Zero-Cost Proxies for Lightweight NAS

Last update: Dec 20, 2022

Related tags

Overview

Zero-Cost-NAS

Companion code for the ICLR2021 paper: Zero-Cost Proxies for Lightweight NAS
tl;dr A single minibatch of data is used to score neural networks for NAS instead of performing full training.

In this README, we provide:

Summary of our work
How to run the code

If you have any questions, please open an issue or email us. (last update: 02.02.2021)

Summary

Intro. To perform neural architecture search (NAS), deep neural networks (DNNs) are typically trained until a final validation accuracy is computed and used to compare DNNs to each other and select the best one. However, this is time-consuming because training takes multiple GPU-hours/days/weeks. This is why a proxy for final accuracy is often used to speed up NAS. Typically, this proxy is a reduced form of training (e.g. EcoNAS) where the number of epochs is reduced, a smaller model is used or the training data is subsampled.

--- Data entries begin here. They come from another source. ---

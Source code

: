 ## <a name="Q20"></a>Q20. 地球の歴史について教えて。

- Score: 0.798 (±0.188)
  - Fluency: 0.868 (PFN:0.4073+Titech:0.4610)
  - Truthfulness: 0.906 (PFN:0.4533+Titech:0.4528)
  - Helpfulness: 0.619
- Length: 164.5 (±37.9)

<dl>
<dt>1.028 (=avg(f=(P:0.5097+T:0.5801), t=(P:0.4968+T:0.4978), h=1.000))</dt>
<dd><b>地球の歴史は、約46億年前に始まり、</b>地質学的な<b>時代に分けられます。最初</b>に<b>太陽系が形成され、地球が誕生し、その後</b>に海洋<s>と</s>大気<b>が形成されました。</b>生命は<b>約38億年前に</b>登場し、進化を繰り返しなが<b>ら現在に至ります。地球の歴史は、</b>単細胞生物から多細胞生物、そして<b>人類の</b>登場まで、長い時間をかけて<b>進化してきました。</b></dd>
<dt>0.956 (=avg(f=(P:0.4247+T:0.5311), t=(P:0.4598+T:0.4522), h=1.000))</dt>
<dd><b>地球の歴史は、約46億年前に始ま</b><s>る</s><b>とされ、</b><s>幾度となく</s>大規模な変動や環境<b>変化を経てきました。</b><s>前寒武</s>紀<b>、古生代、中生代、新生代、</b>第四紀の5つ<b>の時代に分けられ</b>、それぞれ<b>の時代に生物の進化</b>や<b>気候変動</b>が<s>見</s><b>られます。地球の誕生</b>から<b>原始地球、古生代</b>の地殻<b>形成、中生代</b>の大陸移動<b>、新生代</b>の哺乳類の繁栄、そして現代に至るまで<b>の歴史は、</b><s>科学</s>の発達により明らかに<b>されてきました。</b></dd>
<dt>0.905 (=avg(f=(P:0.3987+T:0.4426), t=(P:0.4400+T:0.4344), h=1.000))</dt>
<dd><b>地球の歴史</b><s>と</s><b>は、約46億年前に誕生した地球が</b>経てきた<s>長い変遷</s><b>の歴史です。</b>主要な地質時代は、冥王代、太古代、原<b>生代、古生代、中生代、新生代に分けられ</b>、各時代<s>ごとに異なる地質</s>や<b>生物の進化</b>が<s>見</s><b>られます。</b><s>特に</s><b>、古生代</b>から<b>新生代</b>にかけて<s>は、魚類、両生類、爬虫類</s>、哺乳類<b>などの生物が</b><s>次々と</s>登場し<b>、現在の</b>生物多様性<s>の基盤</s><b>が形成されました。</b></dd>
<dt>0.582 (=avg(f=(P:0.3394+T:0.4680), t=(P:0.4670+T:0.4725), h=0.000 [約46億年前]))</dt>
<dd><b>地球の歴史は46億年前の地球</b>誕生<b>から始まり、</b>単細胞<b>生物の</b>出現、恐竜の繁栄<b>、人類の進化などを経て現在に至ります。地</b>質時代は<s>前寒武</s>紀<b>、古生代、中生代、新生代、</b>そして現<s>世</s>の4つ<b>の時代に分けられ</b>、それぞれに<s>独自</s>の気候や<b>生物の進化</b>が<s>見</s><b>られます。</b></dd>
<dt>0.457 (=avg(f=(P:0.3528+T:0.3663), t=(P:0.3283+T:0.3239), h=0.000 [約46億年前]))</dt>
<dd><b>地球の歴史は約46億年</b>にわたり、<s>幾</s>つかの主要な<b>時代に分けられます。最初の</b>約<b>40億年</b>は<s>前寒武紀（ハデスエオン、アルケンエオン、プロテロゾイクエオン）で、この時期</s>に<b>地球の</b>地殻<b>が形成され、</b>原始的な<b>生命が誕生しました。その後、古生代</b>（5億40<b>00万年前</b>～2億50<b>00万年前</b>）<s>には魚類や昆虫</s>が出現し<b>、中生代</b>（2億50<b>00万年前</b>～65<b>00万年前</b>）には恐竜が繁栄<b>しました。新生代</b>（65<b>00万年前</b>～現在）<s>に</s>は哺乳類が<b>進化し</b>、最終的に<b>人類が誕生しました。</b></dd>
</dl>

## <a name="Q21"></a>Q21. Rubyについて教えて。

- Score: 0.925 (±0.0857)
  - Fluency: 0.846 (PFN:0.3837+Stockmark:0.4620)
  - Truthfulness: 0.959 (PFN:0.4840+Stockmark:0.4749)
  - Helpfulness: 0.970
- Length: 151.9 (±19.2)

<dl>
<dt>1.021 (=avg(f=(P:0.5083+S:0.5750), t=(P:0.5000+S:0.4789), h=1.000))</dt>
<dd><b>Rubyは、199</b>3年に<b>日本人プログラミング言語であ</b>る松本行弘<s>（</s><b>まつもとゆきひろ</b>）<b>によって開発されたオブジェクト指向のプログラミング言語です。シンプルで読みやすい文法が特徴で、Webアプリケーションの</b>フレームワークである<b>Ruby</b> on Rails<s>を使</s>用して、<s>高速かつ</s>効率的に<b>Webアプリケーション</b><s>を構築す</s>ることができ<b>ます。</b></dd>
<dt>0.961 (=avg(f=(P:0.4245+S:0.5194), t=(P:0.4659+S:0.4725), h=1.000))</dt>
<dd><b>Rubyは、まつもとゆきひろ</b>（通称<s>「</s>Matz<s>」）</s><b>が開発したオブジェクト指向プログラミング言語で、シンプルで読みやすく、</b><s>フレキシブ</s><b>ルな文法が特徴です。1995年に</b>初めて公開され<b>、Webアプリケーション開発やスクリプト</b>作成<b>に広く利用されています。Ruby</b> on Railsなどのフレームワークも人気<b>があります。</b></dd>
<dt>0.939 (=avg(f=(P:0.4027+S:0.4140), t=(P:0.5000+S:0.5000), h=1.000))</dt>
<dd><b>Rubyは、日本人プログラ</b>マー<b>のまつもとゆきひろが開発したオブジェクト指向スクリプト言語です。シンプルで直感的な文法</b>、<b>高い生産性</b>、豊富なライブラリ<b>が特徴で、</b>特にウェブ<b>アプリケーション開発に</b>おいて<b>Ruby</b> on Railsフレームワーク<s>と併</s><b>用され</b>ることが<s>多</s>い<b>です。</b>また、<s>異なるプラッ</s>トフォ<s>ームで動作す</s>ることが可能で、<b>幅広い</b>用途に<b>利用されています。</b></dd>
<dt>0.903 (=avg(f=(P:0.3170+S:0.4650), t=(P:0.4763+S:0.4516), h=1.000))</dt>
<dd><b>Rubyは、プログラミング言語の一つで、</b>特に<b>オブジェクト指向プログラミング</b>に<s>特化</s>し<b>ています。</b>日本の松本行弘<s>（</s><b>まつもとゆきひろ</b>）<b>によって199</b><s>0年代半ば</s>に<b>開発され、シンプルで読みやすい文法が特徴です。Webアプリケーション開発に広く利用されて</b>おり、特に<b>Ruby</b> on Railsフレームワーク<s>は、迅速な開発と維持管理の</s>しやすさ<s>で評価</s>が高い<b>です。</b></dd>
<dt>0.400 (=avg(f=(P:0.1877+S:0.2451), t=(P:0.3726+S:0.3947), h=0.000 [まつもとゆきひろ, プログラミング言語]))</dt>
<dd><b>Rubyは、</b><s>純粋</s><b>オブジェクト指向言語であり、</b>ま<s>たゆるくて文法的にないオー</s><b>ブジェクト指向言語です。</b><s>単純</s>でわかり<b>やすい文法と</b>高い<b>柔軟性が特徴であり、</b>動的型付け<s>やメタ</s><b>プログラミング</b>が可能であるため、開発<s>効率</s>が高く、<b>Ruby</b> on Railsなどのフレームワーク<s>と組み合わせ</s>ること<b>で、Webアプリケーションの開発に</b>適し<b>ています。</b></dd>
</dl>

Proxies. Instead, we propose a series of "zero-cost" proxies that use a single-minibatch of data to score a DNN. These metrics are inspired by recent pruning-at-initialization literature, but are adapted to score an entire DNN and work within a NAS setting. When compared against econas (see orange pentagon in plot below), our zero-cost metrics take ~1000X less time to run but are better-correlated with final validation accuracy (especially synflow and jacob_cov), making them better (and much cheaper!) proxies for use within NAS. Even when EcoNAS is tuned specifically for NAS-Bench-201 (see econas+ purple circle in the plot), our vote zero-cost proxy is still better-correlated and is 3 orders of magnitude cheaper to compute.

Figure 1: Correlation of validation accuracy to final accuracy during the first 12 epochs of training (blue line) for three CIFAR-10 on the NAS-Bench-201 search space. Zero-cost and EcoNAS proxies are also labeled for comparison.

Zero-Cost NAS We use the zero-cost metrics to enhance 4 existing NAS algorithms, and we test it out on 3 different NAS benchmarks. For all cases, we achieve a new SOTA (state of the art result) in terms of search speed. We incorporate zero-cost proxies in two ways: (1) warmup: Use proxies to initialize NAS algorithms, (2) move proposal: Use proxies to improve the selection of the next model for evaluation. As Figure 2 shows, there is a significant speedup to all evaluated NAS algorithms.

Figure 2: Zero-Cost warmup and move proposal consistently improves speed and accuracy of 4 different NAS algorithms.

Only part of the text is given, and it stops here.